Le Tōhoku (東北) signifie littéralement "nord-est" et couvre  tout le nord de l'île centrale de Honshū (本州) comme on peut  le voir en vert sur la carte ci-après.
Il est bordé par les régions du Chūbu (中部 - en orange)  et du Kantō (関東 - en bleu) au sud, et par l'île d'Hokkaidō (北海道 - en rouge) au nord.

Le Tōhoku se divise en six départements, ou préfectures, qui sont :
- Aomori, 
- Iwate
- Miyagi
- Fukushima
- Yamagata 
- Akita (point rouge sur la carte)

 

Le nom même d'Akita Inu (秋田犬) signifie "chien d'Akita". 

 

Remarque : "Akita Inu" est la seule lecture officielle, ainsi "Akita Ken" est incorrect au sens propre et provient soit d'une confusion avec Akita Ken (秋田県 = préfecture d'Akita), soit d'une mauvaise lecture du kanji "chien" (犬) comme dans Nihon Ken (日本犬 = chiens japonais). De même qu'Akita est invariable puisqu'il provient d'un nom propre.

L'Akita Inu puise ses racines dans la ville d'Ōdate (大館), mais également dans la campagne environnante de la préfecture d'Akita comme en témoignent de nombreuses traces historiques. Depuis longtemps, le nom même d'Ōdate est associé au chien dans toute la région du Tōhoku. Au XIXe siècle (fin de l'ère Tokugawa), les chiens domestiques, dont le nombre avait considérablement augmenté grâce à une situation socio-économique favorable, ont été petit à petit utilisés à des fins de combat. Après la restauration Meiji en 1868, les combats de chiens étaient devenus de véritables évènements publiques et un grand nombre de chiens furent découverts à Ōdate, appelée pour lors la "ville des chiens".

Plusieurs noms furent attribués à la race au fil du temps. Ainsi, elle fut connue sous le nom de "Ōdate Inu" (大館犬) et de "Kazuno Inu" (鹿角犬) dans ces zones respectives, au nord de la province d'Akita. Mais elle fut également appelée "Nambu Inu"(南部犬) en référence à un district du nord ayant existé au début de notre ère (période Han en Chine). Pour l'anecdote, le dialecte Nambu-ben (南部弁) existe toujours aujourd'hui dans la région d'Aomori (青森) à l'extrême-nord du Japon. Quoi qu'il en soit, tout le monde s'accorde à dire qu'il s'agissait de "chiens régionaux". Parmi eux, il était possible de faire la distinction entre deux sortes de chiens en fonction leur "utilité". 
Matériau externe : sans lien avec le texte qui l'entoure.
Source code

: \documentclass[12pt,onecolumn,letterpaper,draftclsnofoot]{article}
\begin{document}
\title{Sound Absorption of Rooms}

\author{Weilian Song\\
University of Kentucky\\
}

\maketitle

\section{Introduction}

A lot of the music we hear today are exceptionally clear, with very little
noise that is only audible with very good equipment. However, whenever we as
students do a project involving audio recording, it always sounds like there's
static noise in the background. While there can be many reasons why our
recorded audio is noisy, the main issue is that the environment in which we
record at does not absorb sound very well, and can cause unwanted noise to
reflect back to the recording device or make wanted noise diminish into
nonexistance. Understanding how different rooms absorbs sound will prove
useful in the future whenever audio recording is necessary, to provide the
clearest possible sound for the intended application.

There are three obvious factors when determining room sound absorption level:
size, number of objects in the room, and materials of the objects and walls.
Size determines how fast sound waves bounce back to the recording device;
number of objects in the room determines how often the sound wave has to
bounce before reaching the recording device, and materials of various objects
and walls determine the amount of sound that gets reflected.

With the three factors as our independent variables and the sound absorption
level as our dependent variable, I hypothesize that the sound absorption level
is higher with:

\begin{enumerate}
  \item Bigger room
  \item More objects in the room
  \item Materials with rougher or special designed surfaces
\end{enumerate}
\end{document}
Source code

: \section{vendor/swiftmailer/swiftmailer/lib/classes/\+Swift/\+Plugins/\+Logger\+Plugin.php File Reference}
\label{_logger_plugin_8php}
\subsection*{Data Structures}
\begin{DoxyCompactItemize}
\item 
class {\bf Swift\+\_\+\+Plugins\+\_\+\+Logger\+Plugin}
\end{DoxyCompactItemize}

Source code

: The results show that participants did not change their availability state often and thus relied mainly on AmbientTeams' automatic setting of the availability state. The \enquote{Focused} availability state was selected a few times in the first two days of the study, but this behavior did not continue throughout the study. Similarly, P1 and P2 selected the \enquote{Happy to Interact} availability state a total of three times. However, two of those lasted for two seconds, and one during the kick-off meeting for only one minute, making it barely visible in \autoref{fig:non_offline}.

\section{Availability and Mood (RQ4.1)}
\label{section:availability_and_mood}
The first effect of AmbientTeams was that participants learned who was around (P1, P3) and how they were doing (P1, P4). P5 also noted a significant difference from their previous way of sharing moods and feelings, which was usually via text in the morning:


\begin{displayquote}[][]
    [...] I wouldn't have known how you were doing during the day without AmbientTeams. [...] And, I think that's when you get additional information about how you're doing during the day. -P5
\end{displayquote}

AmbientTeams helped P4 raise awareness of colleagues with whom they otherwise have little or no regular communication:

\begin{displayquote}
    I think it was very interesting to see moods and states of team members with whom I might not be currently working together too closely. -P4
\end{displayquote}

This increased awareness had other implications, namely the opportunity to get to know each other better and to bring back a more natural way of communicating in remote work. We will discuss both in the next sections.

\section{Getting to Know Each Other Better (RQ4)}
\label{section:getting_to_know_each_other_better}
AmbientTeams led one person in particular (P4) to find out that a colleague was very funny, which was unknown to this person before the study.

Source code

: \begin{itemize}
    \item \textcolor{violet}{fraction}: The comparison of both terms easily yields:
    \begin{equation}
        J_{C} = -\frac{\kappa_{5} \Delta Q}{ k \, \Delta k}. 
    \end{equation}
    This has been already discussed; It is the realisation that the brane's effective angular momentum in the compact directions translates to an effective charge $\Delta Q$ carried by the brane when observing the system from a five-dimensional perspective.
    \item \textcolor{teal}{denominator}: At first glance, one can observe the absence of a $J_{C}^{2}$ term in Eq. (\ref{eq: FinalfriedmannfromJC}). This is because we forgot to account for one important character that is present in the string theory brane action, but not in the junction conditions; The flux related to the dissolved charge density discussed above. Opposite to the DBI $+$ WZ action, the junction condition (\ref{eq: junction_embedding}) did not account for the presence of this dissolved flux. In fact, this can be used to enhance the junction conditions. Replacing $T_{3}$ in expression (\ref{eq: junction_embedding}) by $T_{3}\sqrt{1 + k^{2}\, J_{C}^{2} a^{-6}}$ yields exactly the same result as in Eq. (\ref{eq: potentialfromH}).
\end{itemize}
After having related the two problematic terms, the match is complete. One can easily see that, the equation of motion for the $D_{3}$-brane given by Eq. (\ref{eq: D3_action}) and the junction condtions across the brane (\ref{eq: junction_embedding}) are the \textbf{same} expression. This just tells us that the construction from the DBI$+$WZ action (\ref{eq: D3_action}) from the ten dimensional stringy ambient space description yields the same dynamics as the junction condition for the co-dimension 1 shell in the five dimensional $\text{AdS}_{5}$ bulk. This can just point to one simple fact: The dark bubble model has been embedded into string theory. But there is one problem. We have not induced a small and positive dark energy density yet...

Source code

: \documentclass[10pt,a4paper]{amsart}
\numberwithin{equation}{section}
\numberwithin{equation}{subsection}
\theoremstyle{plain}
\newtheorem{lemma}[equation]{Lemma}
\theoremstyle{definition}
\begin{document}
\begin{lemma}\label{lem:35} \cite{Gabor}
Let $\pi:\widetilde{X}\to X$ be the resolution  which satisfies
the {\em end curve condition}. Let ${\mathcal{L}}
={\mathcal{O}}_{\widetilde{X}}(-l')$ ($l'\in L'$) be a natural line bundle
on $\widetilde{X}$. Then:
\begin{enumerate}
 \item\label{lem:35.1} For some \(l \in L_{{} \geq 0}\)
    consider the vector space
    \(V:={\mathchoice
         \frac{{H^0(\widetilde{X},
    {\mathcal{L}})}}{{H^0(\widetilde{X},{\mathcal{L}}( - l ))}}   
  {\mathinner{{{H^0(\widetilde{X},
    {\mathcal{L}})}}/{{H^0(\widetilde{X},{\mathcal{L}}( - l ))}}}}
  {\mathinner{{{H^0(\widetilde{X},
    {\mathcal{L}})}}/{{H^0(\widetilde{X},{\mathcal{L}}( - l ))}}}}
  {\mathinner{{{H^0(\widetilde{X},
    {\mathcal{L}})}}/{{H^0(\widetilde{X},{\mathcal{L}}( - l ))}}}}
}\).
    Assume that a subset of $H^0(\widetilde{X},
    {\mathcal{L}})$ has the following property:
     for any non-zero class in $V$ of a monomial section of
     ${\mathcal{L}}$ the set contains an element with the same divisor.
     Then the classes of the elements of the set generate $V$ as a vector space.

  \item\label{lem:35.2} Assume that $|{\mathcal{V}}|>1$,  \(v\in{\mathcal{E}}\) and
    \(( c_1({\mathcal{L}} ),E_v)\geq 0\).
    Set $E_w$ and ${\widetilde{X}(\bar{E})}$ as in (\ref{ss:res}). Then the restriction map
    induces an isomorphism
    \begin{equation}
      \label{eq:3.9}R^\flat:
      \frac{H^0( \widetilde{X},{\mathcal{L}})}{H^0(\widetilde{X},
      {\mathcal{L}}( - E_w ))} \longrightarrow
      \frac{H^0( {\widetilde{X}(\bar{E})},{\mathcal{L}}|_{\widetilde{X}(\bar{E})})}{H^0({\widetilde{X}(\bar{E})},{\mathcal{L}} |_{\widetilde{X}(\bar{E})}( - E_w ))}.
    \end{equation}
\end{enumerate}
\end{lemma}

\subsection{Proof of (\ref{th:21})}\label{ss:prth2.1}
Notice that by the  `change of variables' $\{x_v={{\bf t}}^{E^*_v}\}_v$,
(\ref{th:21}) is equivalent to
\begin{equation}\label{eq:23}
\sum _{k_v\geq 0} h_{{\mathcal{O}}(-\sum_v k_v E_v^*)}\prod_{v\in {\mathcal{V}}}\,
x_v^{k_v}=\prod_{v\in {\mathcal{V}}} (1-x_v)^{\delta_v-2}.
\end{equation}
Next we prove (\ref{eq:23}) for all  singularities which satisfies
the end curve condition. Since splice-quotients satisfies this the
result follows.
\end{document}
Les chiens qui vivaient en ville étaient bien souvent utilisés pour le combat et portaient alors le nom de "Kuwae Inu" ou de "Kuriya Inu" selon le dialecte local.
Ceux qui vivaient dans les compagnes et les montagnes servaient plutôt à la chasse et étaient appelés "Matagi Inu". Dans les deux cas, ces chiens étaient plus ou moins les mêmes. Il s'agissait tous de chiens japonais, élevés dans ces régions très localisées depuis des siècles. Ces chiens sont tous les ancêtres de l'Akita Inu actuel.

 

De nombreux rapports d'études et de recherche furent publiés au sujet des origines et de l'histoire de l'Akita par d'anciens auteurs et chercheurs.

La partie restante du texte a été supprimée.